Appellant seeks reversal of a decree for alimony and attorneys’ fees rendered in a divorce suit in which he was the defendant.

The chancellor granted the plaintiff wife a divorce, by a decree dated April 9, 1957, which reserved jurisdiction for later determination of alimony, child support and attorneys’ fees. Those matters were fixed by a further decree dated May 17, 1957, which directed the payment of lump sum alimony in the amount of $2,500, ordered payment of $100 a week for support of the two children, required the husband to pay off a mortgage on a home which had been conveyed to the wife and allowed a fee of $750 to the wife’s attorneys.

A timely petition for rehearing was filed, with the object of increasing the alimony on the basis of additional facts relating to the financial status of the defendant which it was claimed had been overlooked and not presented to the court. The court granted the petition for rehearing by an order in which it was provided that the parties should .have the right to present additional testimony pertinent to the issues involved.

After a hearing in September of 1957 at which more testimony was submitted, the court made an amended final decree on October 30, 1957, which vacated the earlier decree of May 17 relating to alimony and awarded $15,000 lump sum alimony, continued the provision for support of the children, ordered payment to the wife of $65 per week for three years (in place of the order in the previous decree for payment of the mortgage on the wife’s residence), and allowed an additional attorneys’ fee of $1,000, payable to the attorneys representing the ex-wife in the proceedings on the rehearing, who were different from the attorneys who had acted for her in obtaining the original decree.

The assignments of error challenged the granting of the petition for rehearing, and the provisions of the amended decree of October 30, 1957, granting alimony and allowing attorneys’ fees, and vacating the earlier alimony decree.

The granting of the petition for rehearing was within the sound judicial discretion of the court under rule 3.16, 1954 Florida Rules of Civil Procedure, 31 F.S.A., and no abuse of discretion was shown.

The evidence furnished adequate basis for the provisions for support of the wife, as fixed in the ultimate decree. The appellant was shown to he possessed of an estate valued in excess of $200,000, and to be the beneficiary of a trust from which he received annually an income of approximately $15,000 after taxes.

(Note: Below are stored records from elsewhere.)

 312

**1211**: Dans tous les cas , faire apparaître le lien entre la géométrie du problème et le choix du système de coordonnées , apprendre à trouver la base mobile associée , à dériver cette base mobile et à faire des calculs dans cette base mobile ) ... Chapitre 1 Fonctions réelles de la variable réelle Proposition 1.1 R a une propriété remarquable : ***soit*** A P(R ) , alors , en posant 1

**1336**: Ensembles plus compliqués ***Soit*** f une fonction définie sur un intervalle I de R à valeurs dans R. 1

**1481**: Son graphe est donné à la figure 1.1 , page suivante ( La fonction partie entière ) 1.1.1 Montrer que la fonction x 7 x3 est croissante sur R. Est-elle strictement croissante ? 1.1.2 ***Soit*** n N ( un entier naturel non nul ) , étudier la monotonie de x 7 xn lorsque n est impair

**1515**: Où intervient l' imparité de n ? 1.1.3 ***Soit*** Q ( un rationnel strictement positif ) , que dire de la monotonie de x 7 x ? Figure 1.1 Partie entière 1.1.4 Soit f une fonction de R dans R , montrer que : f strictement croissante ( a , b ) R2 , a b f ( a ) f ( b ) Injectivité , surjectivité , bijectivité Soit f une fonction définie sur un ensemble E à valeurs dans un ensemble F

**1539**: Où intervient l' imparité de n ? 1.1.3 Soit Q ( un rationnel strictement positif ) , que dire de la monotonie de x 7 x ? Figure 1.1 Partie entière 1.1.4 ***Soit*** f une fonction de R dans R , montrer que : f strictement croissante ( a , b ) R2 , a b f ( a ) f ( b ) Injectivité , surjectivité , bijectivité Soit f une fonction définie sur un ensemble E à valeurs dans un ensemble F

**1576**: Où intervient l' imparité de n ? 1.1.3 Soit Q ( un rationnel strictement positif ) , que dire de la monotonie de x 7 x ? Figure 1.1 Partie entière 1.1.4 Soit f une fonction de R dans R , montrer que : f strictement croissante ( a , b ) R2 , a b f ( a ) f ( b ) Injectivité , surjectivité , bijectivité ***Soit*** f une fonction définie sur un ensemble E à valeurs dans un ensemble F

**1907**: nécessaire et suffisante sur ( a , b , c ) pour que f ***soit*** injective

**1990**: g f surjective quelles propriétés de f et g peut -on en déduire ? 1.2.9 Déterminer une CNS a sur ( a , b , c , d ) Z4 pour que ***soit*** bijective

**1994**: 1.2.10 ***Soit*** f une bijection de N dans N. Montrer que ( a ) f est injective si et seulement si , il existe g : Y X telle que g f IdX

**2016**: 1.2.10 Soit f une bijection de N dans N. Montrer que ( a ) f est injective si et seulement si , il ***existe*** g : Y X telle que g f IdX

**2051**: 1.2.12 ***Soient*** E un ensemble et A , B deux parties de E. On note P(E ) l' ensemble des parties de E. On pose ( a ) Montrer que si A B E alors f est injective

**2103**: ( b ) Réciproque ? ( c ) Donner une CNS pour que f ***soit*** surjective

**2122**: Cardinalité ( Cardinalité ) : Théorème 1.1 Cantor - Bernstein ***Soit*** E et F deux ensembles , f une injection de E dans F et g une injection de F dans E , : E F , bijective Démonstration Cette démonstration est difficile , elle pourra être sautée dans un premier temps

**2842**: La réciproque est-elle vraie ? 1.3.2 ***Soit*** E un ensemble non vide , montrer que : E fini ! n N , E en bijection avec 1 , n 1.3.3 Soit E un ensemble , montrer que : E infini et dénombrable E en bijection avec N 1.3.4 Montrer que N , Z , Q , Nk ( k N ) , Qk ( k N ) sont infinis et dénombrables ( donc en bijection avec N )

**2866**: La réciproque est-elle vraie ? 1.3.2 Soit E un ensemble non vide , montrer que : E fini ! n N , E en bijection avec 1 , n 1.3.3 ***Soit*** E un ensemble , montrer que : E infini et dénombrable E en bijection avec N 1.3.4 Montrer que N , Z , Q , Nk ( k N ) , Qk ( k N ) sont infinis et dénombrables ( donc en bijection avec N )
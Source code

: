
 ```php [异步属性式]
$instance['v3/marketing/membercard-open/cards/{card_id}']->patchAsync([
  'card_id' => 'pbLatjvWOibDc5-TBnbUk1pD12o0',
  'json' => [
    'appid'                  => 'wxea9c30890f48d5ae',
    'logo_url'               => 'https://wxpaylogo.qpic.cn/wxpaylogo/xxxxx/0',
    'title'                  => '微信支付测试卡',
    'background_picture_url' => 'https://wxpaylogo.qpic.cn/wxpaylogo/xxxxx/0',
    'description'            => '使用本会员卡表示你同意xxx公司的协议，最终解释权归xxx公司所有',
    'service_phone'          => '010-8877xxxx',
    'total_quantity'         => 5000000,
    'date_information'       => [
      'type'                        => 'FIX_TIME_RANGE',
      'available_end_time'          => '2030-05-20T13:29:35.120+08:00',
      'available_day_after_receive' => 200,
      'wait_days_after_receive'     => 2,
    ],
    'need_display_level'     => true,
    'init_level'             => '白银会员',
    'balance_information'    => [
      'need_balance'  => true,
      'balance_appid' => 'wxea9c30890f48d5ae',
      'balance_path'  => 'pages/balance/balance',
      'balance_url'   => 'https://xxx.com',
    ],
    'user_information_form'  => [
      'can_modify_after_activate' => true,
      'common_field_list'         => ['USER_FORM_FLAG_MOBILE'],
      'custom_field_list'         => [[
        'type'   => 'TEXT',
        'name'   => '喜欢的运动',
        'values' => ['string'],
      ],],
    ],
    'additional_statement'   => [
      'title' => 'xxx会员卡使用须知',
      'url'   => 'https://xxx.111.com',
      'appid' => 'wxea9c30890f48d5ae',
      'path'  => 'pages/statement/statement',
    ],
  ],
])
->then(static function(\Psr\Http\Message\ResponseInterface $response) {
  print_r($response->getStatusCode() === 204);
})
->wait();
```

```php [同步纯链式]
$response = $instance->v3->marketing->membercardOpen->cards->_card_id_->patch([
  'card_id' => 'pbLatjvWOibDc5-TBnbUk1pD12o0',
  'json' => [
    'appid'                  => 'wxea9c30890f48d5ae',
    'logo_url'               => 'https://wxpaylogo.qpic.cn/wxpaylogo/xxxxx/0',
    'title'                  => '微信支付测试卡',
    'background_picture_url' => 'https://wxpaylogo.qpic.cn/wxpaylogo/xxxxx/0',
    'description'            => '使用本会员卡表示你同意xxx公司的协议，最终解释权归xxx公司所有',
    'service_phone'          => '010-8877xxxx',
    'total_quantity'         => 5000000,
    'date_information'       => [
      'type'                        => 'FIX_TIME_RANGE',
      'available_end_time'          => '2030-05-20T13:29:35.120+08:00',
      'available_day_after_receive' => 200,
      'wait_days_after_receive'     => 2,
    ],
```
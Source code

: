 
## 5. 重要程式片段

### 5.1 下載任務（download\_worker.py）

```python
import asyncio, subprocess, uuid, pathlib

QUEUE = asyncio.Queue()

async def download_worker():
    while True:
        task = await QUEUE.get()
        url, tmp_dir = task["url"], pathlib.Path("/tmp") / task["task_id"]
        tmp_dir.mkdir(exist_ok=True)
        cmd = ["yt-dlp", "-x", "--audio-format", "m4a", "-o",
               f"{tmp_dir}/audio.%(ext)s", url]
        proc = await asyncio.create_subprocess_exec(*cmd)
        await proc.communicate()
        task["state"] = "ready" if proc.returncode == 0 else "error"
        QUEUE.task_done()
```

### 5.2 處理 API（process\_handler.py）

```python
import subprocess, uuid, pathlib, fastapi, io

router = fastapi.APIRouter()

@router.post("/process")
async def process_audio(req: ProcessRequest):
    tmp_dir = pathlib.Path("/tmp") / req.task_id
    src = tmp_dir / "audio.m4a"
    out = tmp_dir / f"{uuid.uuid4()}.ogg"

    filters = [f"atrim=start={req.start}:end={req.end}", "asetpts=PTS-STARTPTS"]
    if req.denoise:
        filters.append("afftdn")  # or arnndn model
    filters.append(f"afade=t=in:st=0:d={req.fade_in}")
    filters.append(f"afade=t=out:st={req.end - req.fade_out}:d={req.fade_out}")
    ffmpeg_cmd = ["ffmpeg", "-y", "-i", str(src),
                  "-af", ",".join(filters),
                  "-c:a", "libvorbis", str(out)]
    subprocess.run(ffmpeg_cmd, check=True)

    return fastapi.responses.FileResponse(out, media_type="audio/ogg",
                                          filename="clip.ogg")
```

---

On behalf of the appellant it was argued that the court should not have granted a lump sum alimony, but should have made provision for the payment of alimony in regular installments. The court was entitled to choose to allow lump sum alimony. Section 65.08, Fla.Stat., F.S.A.; Yandell v. Yandell, Fla.1949, 39 So.2d 554; Rubinow v. Rubinow, Fla.1949, 40 So.2d 561; Lindley v. Lindley, Fla.1955, 84 So.2d 17.

In Yandell v. Yandell, supra, 39 So.2d at pages 556, 557, it was said with reference to lump sum alimony:

“ * * * There may be other situations which might justify or possibly require a lump sum award, but it should never be made unless the husband is in a financial position to make payment of such gross award without endangering or actually impairing his economic status. A lump sum allowance of permanent alimony is not ‘fit, equitable and just’ unless the husband is in a position to make payment of the sum so granted over and above the requirements attendant upon the maintenance of his business or employment, or the preservation of his professional activities.
“Of course, where the husband’s financial condition is such as to enable him to respond to a gross allowance of alimony without jeopardy to his business, profession or employment it may be the better solution to grant such allowance when all other equitable considerations justify it and thereby avoid vexatious and possibly endless litigation.”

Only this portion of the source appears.